This is the graphic novel I always envisioned making about my Grandad. If I could only draw half as well as Mr. Chantler. What a thing to be able to give to his family - a piece of their legacy.
The hard-cover is astounding, it has the same look and feel as an embossed oxblood leather-bound officer's field notebook, complete with elastic place marker. Just holding this book puts you into the time and place as a physical object even before the story begins to work on your imagination.
The story is fascinating, touching, tragic, and humorous, and often made me think of the short tales my Grandad would relate about the war. That generation did not speak a great deal about the horrors they were made to endure, but would often tell of the funny things that occurred along the way. Chantler captures this perfectly balancing the personal with the historical, providing both an individual and an overarching view of what happened to his grandfather as an officer in the Highland Light Infantry of Canada.
This is only my second graphic-novel, and I was surprised again at the blazing pace I was able to cut through a very richly detailed and well researched story and still take away so much from the experience.
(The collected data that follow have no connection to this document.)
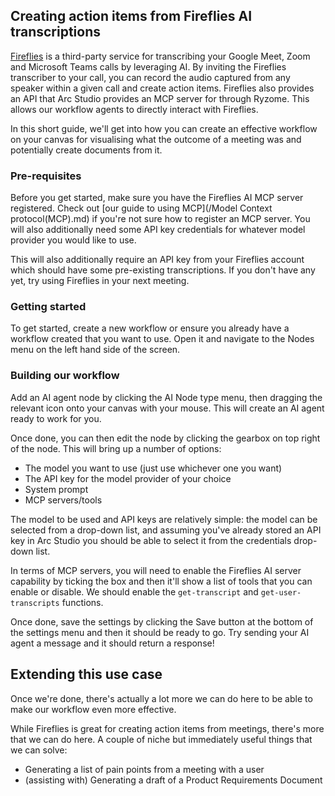 ## Creating action items from Fireflies AI transcriptions
[Fireflies](https://fireflies.ai/) is a third-party service for transcribing your Google Meet, Zoom and Microsoft Teams calls by leveraging AI. By inviting the Fireflies transcriber to your call, you can record the audio captured from any speaker within a given call and create action items. Fireflies also provides an API that Arc Studio provides an MCP server for through Ryzome. This allows our workflow agents to directly interact with Fireflies.

In this short guide, we'll get into how you can create an effective workflow on your canvas for visualising what the outcome of a meeting was and potentially create documents from it.

### Pre-requisites
Before you get started, make sure you have the Fireflies AI MCP server registered. Check out [our guide to using MCP](/Model Context protocol(MCP).md) if you're not sure how to register an MCP server. You will also additionally need some API key credentials for whatever model provider you would like to use.

This will also additionally require an API key from your Fireflies account which should have some pre-existing transcriptions. If you don't have any yet, try using Fireflies in your next meeting.

### Getting started
To get started, create a new workflow or ensure you already have a workflow created that you want to use. Open it and navigate to the Nodes menu on the left hand side of the screen.

### Building our workflow
Add an AI agent node by clicking the AI Node type menu, then dragging the relevant icon onto your canvas with your mouse. This will create an AI agent ready to work for you.

Once done, you can then edit the node by clicking the gearbox on top right of the node. This will bring up a number of options:
- The model you want to use (just use whichever one you want)
- The API key for the model provider of your choice
- System prompt
- MCP servers/tools

The model to be used and API keys are relatively simple: the model can be selected from a drop-down list, and assuming you've already stored an API key in Arc Studio you should be able to select it from the credentials drop-down list.

In terms of MCP servers, you will need to enable the Fireflies AI server capability by ticking the box and then it'll show a list of tools that you can enable or disable. We should enable the `get-transcript` and `get-user-transcripts` functions.

Once done, save the settings by clicking the Save button at the bottom of the settings menu and then it should be ready to go. Try sending your AI agent a message and it should return a response!

## Extending this use case
Once we're done, there's actually a lot more we can do here to be able to make our workflow even more effective.

While Fireflies is great for creating action items from meetings, there's more that we can do here. A couple of niche but immediately useful things that we can solve:
- Generating a list of pain points from a meeting with a user
- (assisting with) Generating a draft of a Product Requirements Document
The story is of course enhanced by the illustrations which are beautiful. Each page is exceptionally laid out and the colouring made it perfect. The entire book is monochromatic sepia or khaki like old photographs and uniforms of the time, with the occasional punctuation of deep ruby-red accent frames providing a very dramatic effect. This book is a work of art.
I love how the book ended, and then ended again. Where most would have left off, Chantler stops and then provides a little more which makes all the difference. I'm so glad to have read this now, just following Remembrance Day.